Fibre Channel over IP is an improvement that can be made to existing Fibre Channel networks but does little to alleviate any of the cost concerns and lack of widespread expertise associated with the technology. The second solution, iSCSI, offers a more drastic alternative. This solution proposes replacing the entire Fibre Channel infrastructure with an IP network, running over Ethernet in the LAN and IP over optics in the WAN. The argument against using IP for storage focuses primarily on three arguments. First, Fibre Channel currently supports higher speeds than most Ethernet LANs. Secondly, LAN traffic often involves variable delays, congestion and packet loss, three things that are not tolerable in storage networks.

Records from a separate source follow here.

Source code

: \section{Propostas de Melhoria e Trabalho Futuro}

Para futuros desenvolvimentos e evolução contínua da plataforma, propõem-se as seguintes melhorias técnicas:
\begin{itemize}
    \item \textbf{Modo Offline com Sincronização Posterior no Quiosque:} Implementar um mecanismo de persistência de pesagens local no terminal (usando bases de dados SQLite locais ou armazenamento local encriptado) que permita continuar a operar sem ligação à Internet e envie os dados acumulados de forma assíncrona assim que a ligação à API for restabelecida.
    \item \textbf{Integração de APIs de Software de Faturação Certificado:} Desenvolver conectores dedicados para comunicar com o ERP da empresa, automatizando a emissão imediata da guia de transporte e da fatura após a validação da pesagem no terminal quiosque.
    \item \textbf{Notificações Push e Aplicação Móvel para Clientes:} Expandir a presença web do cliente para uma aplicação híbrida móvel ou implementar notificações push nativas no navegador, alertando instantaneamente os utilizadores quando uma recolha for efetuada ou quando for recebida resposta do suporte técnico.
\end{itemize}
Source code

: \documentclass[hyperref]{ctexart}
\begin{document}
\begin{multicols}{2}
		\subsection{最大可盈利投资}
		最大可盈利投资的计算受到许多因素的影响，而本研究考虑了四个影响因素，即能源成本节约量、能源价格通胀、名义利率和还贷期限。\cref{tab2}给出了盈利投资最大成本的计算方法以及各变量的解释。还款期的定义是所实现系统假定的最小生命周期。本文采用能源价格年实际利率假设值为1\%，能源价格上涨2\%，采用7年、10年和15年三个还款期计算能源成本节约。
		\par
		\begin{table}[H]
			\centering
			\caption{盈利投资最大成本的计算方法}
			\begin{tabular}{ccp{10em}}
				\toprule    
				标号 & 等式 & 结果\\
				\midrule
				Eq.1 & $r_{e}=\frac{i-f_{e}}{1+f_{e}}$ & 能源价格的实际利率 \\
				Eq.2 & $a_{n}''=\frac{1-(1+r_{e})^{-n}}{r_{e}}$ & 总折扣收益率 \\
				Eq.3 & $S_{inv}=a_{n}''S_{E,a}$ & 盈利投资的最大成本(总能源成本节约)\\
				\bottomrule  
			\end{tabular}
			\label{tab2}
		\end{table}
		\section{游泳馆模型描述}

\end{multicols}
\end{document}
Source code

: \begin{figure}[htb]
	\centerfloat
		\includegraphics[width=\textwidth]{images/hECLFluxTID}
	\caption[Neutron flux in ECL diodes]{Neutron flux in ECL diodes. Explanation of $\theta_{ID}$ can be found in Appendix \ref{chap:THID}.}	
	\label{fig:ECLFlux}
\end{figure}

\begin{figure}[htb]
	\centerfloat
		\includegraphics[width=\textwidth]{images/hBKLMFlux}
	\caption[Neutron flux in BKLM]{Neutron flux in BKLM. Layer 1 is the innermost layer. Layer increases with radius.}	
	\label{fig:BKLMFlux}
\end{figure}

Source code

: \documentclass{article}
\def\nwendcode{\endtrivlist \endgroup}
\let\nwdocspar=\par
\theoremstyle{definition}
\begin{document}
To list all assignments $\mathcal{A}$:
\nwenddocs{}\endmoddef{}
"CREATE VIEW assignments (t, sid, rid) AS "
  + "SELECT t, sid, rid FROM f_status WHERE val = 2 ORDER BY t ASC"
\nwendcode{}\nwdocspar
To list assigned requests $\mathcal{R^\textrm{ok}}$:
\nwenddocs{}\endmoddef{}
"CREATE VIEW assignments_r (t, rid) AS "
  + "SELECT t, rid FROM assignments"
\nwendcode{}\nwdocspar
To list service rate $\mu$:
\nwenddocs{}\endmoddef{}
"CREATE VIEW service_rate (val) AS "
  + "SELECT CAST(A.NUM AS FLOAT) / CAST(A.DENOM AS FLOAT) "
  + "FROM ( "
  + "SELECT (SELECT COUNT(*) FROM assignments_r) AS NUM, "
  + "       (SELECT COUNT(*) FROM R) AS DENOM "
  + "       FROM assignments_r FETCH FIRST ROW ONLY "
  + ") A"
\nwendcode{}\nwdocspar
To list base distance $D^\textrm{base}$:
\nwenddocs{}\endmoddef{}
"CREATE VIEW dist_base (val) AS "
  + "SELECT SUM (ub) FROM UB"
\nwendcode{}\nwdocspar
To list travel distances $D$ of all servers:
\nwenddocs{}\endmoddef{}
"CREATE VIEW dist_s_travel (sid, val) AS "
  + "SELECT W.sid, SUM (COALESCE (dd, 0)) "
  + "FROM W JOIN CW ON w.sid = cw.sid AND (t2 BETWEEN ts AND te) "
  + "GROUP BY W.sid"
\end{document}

Finally, as I discussed in my report, IP packet processing has very high overhead since files must be broken down into small packets and then reassembled at the other end. This could potentially monopolize much of the systems resources and thus increase latency. ISCSI proponents believe that the combination of faster LAN speeds (ie. Gigabit and 10 Gigabit Ethernet) and improved Switched Ethernet networks will overcome much of the speed, congestion and packet loss issue. Furthermore, the iSCSI host bus adapter can be equipped with a TCP/IP protocol chip that can handle the packet processing without using significant system resources. An iSCSI network would be completely IP based and thus eliminate the need for the expensive Fibre Channel infrastructure. It would also have the ability to cross both LANs and WANs, hence eliminating the SAN island problem.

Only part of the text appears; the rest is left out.